Goal:

Make a multipurpose smenob.xml dictionary:
- For use on the net
- For basis for machine translation
- For glossing of analysis

Work at the moment:

The dictionary, dtd and css are in
smenob.xml
smenob.dtd
smenob.css

The incoming words are in the following files:
    2778 inc-missing-adj
    3379 inc-missing-adv
   10289 inc-missing-nouns
      80 inc-missing-pron
   10900 inc-missing-verbs
   27426 total

These should be translated and thereafter added, in the following way:

Preamble: There are 27000 untranslated words. We will thus have to make prioritites, as to what to translate first, and what later. Here are the principles for what to prioritise:

a. Translate whatever can be done semiautuomatically (all words in -logiija should be copied and translated to -logi, etc., for several classes of loan words; compounds with -láhka, -giella, etc. could get the last compound automatically translated, and then the first part done manually)
b. Translate all the closed classes (all except noun, verb, adj) manually
c. go relatively quickly through lists and translate easy ones
d. check against frequency lists and translate common ones

Conversion principles

Words should be pos tagged (Sámi) and pos and gender tagged (Norwegian).
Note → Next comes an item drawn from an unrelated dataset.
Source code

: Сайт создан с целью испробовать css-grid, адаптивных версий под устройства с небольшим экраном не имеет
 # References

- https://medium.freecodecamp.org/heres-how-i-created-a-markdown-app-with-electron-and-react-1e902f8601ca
The pos tagging of the inc files is now like this:
smeword<tab>poscode<tab>

the task is then to add a nob translation
smeword<tab>poscode<tab>nobtranslation
and thereafter add it to smenob.xml with Børres script

In order to do that:

1. identify a part of some of the inc-missing files which can be translated (semi)automatically
2. cut it out of the inc-missing file, and glue it into inc-today-a AND inc-today-b files (SubEthaEdit is a nice editor for this).
3. Leave inc-today-a as is
4. Translate the Sámi of inc-today-b into Norwegian
5. Change pos mark, if neccessary
6. At the end of the day, run Børres script for today-to-xml-conversion (note that there shall be exactly the same amount of lines in the a- and b-document!!
7. Empty the inc-today-files
8. Call it a day, and go home.


risten.no
=========
The words from risten.no was added, according to the following procedure:
1. extract sme-pos-nob-pos pairs
2. add them to smenob.xml
3. make a transducer smedic.fst of smenob.xml (extract lemma, xfst < read words
4. run noun-sme-lex.txt etc. against this transducer, and make new, leaner, inc-mising-POS files
5. carry on the manual work (1-8 above)